Returning to the first degree, note the Steward isn’t fully satisfied with the Assistant Steward’s answer that these strangers are seeking employment and desire to assist in our work. He further asks, “Are they unconstrained and willing?” and “Have they been tried and found worthy?” These questions are asked and answered quickly and it’s easy to miss the point. There are some standards and expectations of those who wish to be called “Granger.” Without much detail regarding what those expectations are, the Steward explains “None but those worthy and well-qualified can enter here…”

For those who have been members for some time, the degree lessons can be an important reminder that while the Grange is a great fraternity, the work is supposed to come first. Read slowly and deliberately the Overseer’s explanation to the candidates.

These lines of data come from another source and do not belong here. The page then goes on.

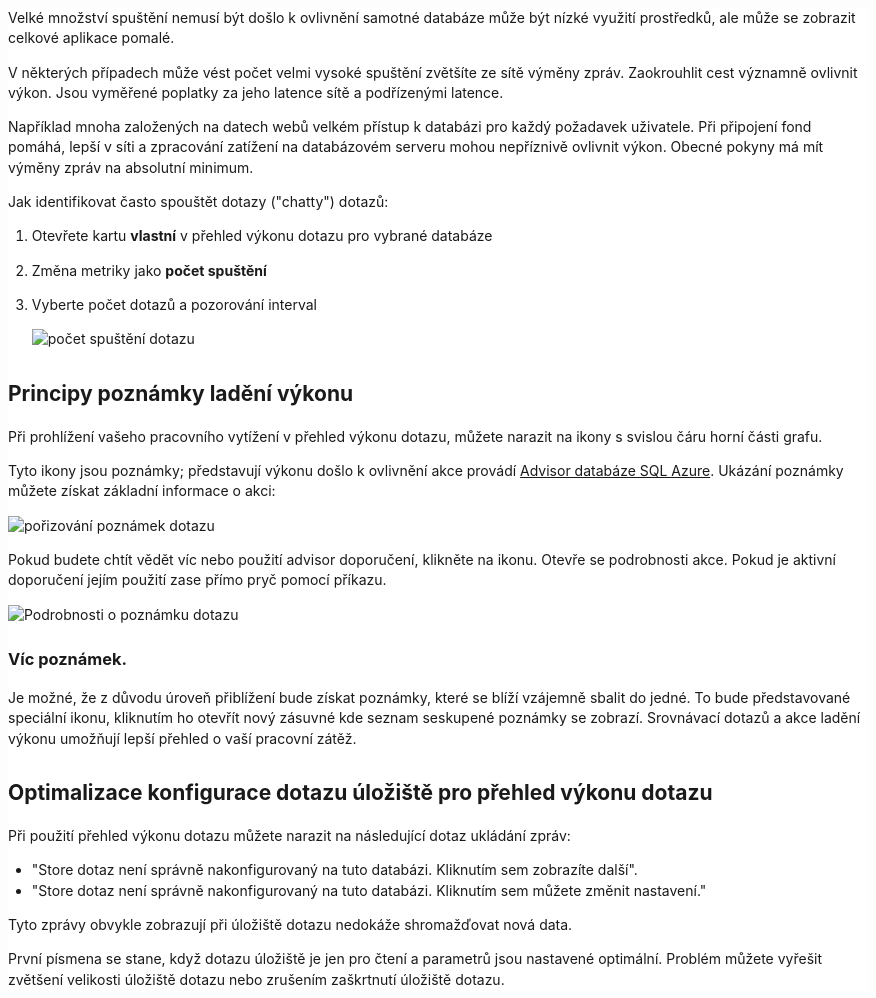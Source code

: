 Velké množství spuštění nemusí být došlo k ovlivnění samotné databáze může být nízké využití prostředků, ale může se zobrazit celkové aplikace pomalé.

V některých případech může vést počet velmi vysoké spuštění zvětšíte ze sítě výměny zpráv. Zaokrouhlit cest významně ovlivnit výkon. Jsou vyměřené poplatky za jeho latence sítě a podřízenými latence. 

Například mnoha založených na datech webů velkém přístup k databázi pro každý požadavek uživatele. Při připojení fond pomáhá, lepší v síti a zpracování zatížení na databázovém serveru mohou nepříznivě ovlivnit výkon.  Obecné pokyny má mít výměny zpráv na absolutní minimum.

Jak identifikovat často spouštět dotazy ("chatty") dotazů:

1. Otevřete kartu **vlastní** v přehled výkonu dotazu pro vybrané databáze
1. Změna metriky jako **počet spuštění**
1. Vyberte počet dotazů a pozorování interval

    ![počet spuštění dotazu][5]

## <a name="understanding-performance-tuning-annotations"></a>Principy poznámky ladění výkonu 

Při prohlížení vašeho pracovního vytížení v přehled výkonu dotazu, můžete narazit na ikony s svislou čáru horní části grafu.<br>

Tyto ikony jsou poznámky; představují výkonu došlo k ovlivnění akce provádí [Advisor databáze SQL Azure](sql-database-advisor.md). Ukázání poznámky můžete získat základní informace o akci:

![pořizování poznámek dotazu][6]

Pokud budete chtít vědět víc nebo použití advisor doporučení, klikněte na ikonu. Otevře se podrobnosti akce. Pokud je aktivní doporučení jejím použití zase přímo pryč pomocí příkazu.

![Podrobnosti o poznámku dotazu][7]

### <a name="multiple-annotations"></a>Víc poznámek. ###

Je možné, že z důvodu úroveň přiblížení bude získat poznámky, které se blíží vzájemně sbalit do jedné. To bude představované speciální ikonu, kliknutím ho otevřít nový zásuvné kde seznam seskupené poznámky se zobrazí.
Srovnávací dotazů a akce ladění výkonu umožňují lepší přehled o vaší pracovní zátěž. 


##  <a name="optimizing-the-query-store-configuration-for-query-performance-insight"></a>Optimalizace konfigurace dotazu úložiště pro přehled výkonu dotazu

Při použití přehled výkonu dotazu můžete narazit na následující dotaz ukládání zpráv:

- "Store dotaz není správně nakonfigurovaný na tuto databázi. Kliknutím sem zobrazíte další".
- "Store dotaz není správně nakonfigurovaný na tuto databázi. Kliknutím sem můžete změnit nastavení." 

Tyto zprávy obvykle zobrazují při úložiště dotazu nedokáže shromažďovat nová data. 

První písmena se stane, když dotazu úložiště je jen pro čtení a parametrů jsou nastavené optimální. Problém můžete vyřešit zvětšení velikosti úložiště dotazu nebo zrušením zaškrtnutí úložiště dotazu.


[1]: ./media/sql-database-query-performance/tile.png
[2]: ./media/sql-database-query-performance/top-queries.png
[3]: ./media/sql-database-query-performance/query-details.png
[4]: ./media/sql-database-query-performance/top-duration.png
[5]: ./media/sql-database-query-performance/top-execution.png
[6]: ./media/sql-database-query-performance/annotation.png
[7]: ./media/sql-database-query-performance/annotation-details.png
[8]: ./media/sql-database-query-performance/qds-off.png
[9]: ./media/sql-database-query-performance/qds-button.png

“Friends, the Grange is a great fraternity, and the lessons of its ritual are expressed by the use of symbols drawn from the field, the farm, and the farm home. The first four degrees of our Order are based upon the seasons of the year, each conveying its appropriate lesson. You are about to enter the mysteries of the First Degree, symbolic of springtime on the farm, when all Nature is bursting into newness of life. The wild flowers are making the woods and the hills glorious with their beauty; orchards are in bloom, and the air is redolent with their perfume; plowing the fields has begun and soon the sower will go forth to sow.”

Additional laborers and maids are needed for work in field and household, and we accept you as willing workers, now in waiting for the tasks to which you will be assigned: For in our fraternity there is work for all, and the idler has no place among Patrons of Husbandry.” (Bold print for emphasis.)

Valley Grange is not, I suspect, the only Grange that has a significant number of “Grange Friends” – people who for various reasons have not become members but are willing workers when it comes to specific programs and efforts. They are people who are seeking employment and desire to assist us in our work. They will commit to the work but are unwilling to commit to membership. The reasons are many but we might well summarize that they are willing but not “unrestrained.” We admire and respect them for their honesty.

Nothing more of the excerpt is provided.